** DATA SHOWN follows **

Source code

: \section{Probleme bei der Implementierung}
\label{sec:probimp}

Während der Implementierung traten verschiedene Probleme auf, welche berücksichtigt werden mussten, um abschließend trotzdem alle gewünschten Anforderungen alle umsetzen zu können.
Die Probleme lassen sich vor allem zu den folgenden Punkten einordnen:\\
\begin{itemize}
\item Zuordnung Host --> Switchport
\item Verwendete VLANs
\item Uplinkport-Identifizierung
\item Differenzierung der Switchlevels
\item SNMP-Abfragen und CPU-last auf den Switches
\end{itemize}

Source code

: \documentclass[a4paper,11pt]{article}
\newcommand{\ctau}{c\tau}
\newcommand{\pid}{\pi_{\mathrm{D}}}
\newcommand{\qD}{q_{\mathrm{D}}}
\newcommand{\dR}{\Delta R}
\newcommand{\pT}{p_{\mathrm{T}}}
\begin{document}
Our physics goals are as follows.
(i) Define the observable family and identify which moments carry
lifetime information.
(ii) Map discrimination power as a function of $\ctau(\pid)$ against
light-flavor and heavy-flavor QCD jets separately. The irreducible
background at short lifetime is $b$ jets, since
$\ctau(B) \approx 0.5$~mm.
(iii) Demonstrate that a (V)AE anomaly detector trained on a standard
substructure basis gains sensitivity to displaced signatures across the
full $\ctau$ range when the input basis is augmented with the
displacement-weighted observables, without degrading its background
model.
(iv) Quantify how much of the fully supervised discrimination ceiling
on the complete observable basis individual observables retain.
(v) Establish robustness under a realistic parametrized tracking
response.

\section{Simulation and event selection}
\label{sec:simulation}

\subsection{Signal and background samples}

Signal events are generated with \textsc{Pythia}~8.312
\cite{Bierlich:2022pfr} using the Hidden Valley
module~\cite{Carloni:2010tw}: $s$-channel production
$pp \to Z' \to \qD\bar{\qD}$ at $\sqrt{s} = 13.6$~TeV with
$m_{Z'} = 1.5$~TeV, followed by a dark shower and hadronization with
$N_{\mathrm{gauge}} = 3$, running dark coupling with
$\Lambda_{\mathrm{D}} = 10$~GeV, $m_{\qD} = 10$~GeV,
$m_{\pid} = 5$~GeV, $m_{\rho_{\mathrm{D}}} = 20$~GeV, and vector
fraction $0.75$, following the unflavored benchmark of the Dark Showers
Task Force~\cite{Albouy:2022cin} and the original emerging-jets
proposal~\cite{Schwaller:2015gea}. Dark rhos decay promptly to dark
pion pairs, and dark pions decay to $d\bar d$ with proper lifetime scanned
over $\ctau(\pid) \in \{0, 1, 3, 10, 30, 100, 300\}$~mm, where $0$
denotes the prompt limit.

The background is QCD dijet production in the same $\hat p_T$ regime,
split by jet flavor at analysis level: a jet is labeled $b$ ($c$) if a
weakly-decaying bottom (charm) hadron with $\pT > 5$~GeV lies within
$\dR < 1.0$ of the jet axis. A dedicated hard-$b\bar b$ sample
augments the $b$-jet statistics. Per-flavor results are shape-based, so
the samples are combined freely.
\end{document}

** End of DATA SHOWN **

◆ **EXERCISE**:
Please transcribe only the lines in the records above running from the line that has "displacement-weighted observables, without" through the line that has "20$~GeV, and vector", both included, exactly as they appear.

◆ **REPLY**:
displacement-weighted observables, without degrading its background
model.
(iv) Quantify how much of the fully supervised discrimination ceiling
on the complete observable basis individual observables retain.
(v) Establish robustness under a realistic parametrized tracking
response.

\section{Simulation and event selection}
\label{sec:simulation}

\subsection{Signal and background samples}

Signal events are generated with \textsc{Pythia}~8.312
\cite{Bierlich:2022pfr} using the Hidden Valley
module~\cite{Carloni:2010tw}: $s$-channel production
$pp \to Z' \to \qD\bar{\qD}$ at $\sqrt{s} = 13.6$~TeV with
$m_{Z'} = 1.5$~TeV, followed by a dark shower and hadronization with
$N_{\mathrm{gauge}} = 3$, running dark coupling with
$\Lambda_{\mathrm{D}} = 10$~GeV, $m_{\qD} = 10$~GeV,
$m_{\pid} = 5$~GeV, $m_{\rho_{\mathrm{D}}} = 20$~GeV, and vector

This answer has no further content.